(REQUIRED ACTION)
In your copy, each line below is repeated exactly and no image appears.

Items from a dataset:
════
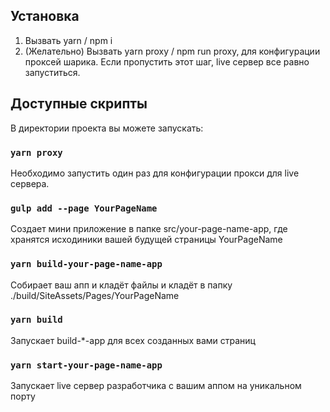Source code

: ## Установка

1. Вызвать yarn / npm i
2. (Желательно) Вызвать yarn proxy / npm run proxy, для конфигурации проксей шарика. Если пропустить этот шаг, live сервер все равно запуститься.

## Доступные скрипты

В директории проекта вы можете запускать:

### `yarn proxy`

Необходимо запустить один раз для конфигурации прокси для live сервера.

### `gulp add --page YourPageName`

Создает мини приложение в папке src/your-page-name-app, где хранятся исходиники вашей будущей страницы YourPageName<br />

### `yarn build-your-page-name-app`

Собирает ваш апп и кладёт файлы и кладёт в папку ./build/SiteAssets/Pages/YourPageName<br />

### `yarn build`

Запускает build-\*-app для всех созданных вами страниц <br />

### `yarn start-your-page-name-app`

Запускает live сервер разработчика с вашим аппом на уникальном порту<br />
════
(ANSWER TO THIS PROBLEM)
Source code

: ## Установка

1. Вызвать yarn / npm i
2. (Желательно) Вызвать yarn proxy / npm run proxy, для конфигурации проксей шарика. Если пропустить этот шаг, live сервер все равно запуститься.

## Доступные скрипты

В директории проекта вы можете запускать:

### `yarn proxy`

Необходимо запустить один раз для конфигурации прокси для live сервера.

### `gulp add --page YourPageName`

Создает мини приложение в папке src/your-page-name-app, где хранятся исходиники вашей будущей страницы YourPageName<br />

### `yarn build-your-page-name-app`

Собирает ваш апп и кладёт файлы и кладёт в папку ./build/SiteAssets/Pages/YourPageName<br />

### `yarn build`

Запускает build-\*-app для всех созданных вами страниц <br />

### `yarn start-your-page-name-app`

Запускает live сервер разработчика с вашим аппом на уникальном порту<br />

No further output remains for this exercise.